# What you are asked to do:
Only the number is needed: how many lines of the entries below contain the word "cref".

# Task material:
----------------------------------------

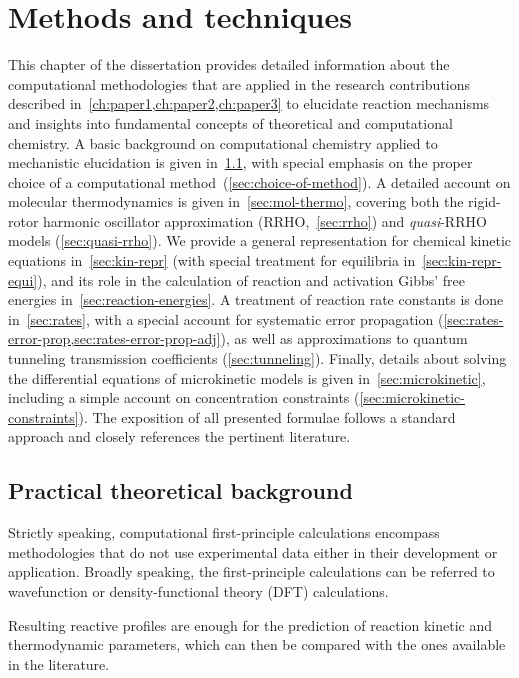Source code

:\chapter{Methods and techniques}%
\label{ch:methods}

This chapter of the dissertation provides detailed information about the computational methodologies that are applied in the research contributions described in~\cref{ch:paper1,ch:paper2,ch:paper3} to elucidate reaction mechanisms and insights into fundamental concepts of theoretical and computational chemistry.
A basic background on computational chemistry applied to mechanistic elucidation is given in~\cref{sec:background-methods},
with special emphasis on the proper choice of a computational method~(\cref{sec:choice-of-method}).
A detailed account on molecular thermodynamics is given in~\cref{sec:mol-thermo},
covering both the rigid-rotor harmonic oscillator approximation (RRHO,~\cref{sec:rrho}) and \emph{quasi}-RRHO models (\cref{sec:quasi-rrho}).
We provide a general representation for chemical kinetic equations in~\cref{sec:kin-repr} (with special treatment for equilibria in~\cref{sec:kin-repr-equi}),
and its role in the calculation of reaction and activation Gibbs' free energies in~\cref{sec:reaction-energies}.
A treatment of reaction rate constants is done in~\cref{sec:rates},
with a special account for systematic error propagation (\cref{sec:rates-error-prop,sec:rates-error-prop-adj}),
as well as approximations to quantum tunneling transmission coefficients (\cref{sec:tunneling}).
Finally,
details about solving the differential equations of microkinetic models is given in~\cref{sec:microkinetic},
including a simple account on concentration constraints (\cref{sec:microkinetic-constraints}).
The exposition of all presented formulae follows a standard approach and closely references the pertinent literature.

\section{Practical theoretical background}%
\label{sec:background-methods}

Strictly speaking,
computational first-principle calculations encompass
methodologies that do not use experimental data either in their development or
application.
Broadly speaking,
the first-principle calculations can be referred to
wavefunction or density-functional theory (DFT) calculations.

Resulting reactive profiles are enough for the prediction of reaction kinetic and thermodynamic parameters,
which can then be compared with the ones available in the literature.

----------------------------------------

# Written solution:
12